**TASK INPUT**
=== Section Start ===
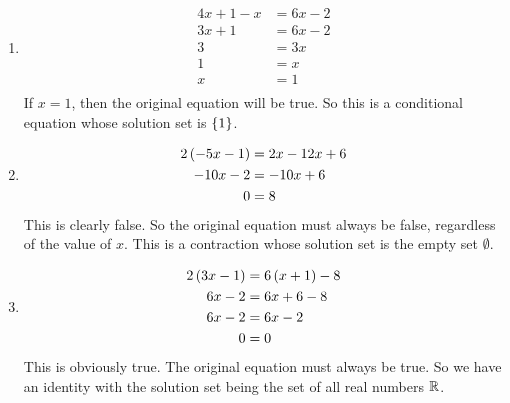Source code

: \begin{example}
    \begin{enumerate}
        \item
            \begin{align*}
                4 x + 1 - x & = 6 x - 2 \\
                3 x + 1 & = 6 x - 2 \\
                3 & = 3 x \\
                1 & = x \\
                x & = 1 \\
            \end{align*}
            If \(x=1\), then the original equation will be true. So 
            this is a conditional equation whose solution set is
            \(\left\{ 1\right\}\).
        \item
            \begin{align*}
                2\left( -5 x - 1\right) & = 2 x - 12 x + 6 \\
                -10 x - 2 & = -10 x + 6 \\
                0 & = 8 \\
            \end{align*}
            This is clearly false. So the original equation must always
            be false, regardless of the value of \(x\). This is a
            contraction whose solution set is the empty set 
            \(\emptyset\).
        \item
            \begin{align*}
                2\left( 3 x - 1\right) & = 6\left( x + 1\right) - 8 \\
                6 x - 2 & = 6 x + 6 - 8 \\
                6 x - 2 & = 6 x - 2 \\
                0 & = 0 \\
            \end{align*}
            This is obviously true. The original equation must always 
            be true. So we have an identity with the solution set 
            being the set of all real numbers \(\mathbb{R}\).
    \end{enumerate}
\end{example}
=== Section End ===
**TASK BRIEF**
In the copy, no pictures should appear; the records themselves must be repeated exactly.

**EXPECTED ANSWER**
Source code

: \begin{example}
    \begin{enumerate}
        \item
            \begin{align*}
                4 x + 1 - x & = 6 x - 2 \\
                3 x + 1 & = 6 x - 2 \\
                3 & = 3 x \\
                1 & = x \\
                x & = 1 \\
            \end{align*}
            If \(x=1\), then the original equation will be true. So 
            this is a conditional equation whose solution set is
            \(\left\{ 1\right\}\).
        \item
            \begin{align*}
                2\left( -5 x - 1\right) & = 2 x - 12 x + 6 \\
                -10 x - 2 & = -10 x + 6 \\
                0 & = 8 \\
            \end{align*}
            This is clearly false. So the original equation must always
            be false, regardless of the value of \(x\). This is a
            contraction whose solution set is the empty set 
            \(\emptyset\).
        \item
            \begin{align*}
                2\left( 3 x - 1\right) & = 6\left( x + 1\right) - 8 \\
                6 x - 2 & = 6 x + 6 - 8 \\
                6 x - 2 & = 6 x - 2 \\
                0 & = 0 \\
            \end{align*}
            This is obviously true. The original equation must always 
            be true. So we have an identity with the solution set 
            being the set of all real numbers \(\mathbb{R}\).
    \end{enumerate}
\end{example}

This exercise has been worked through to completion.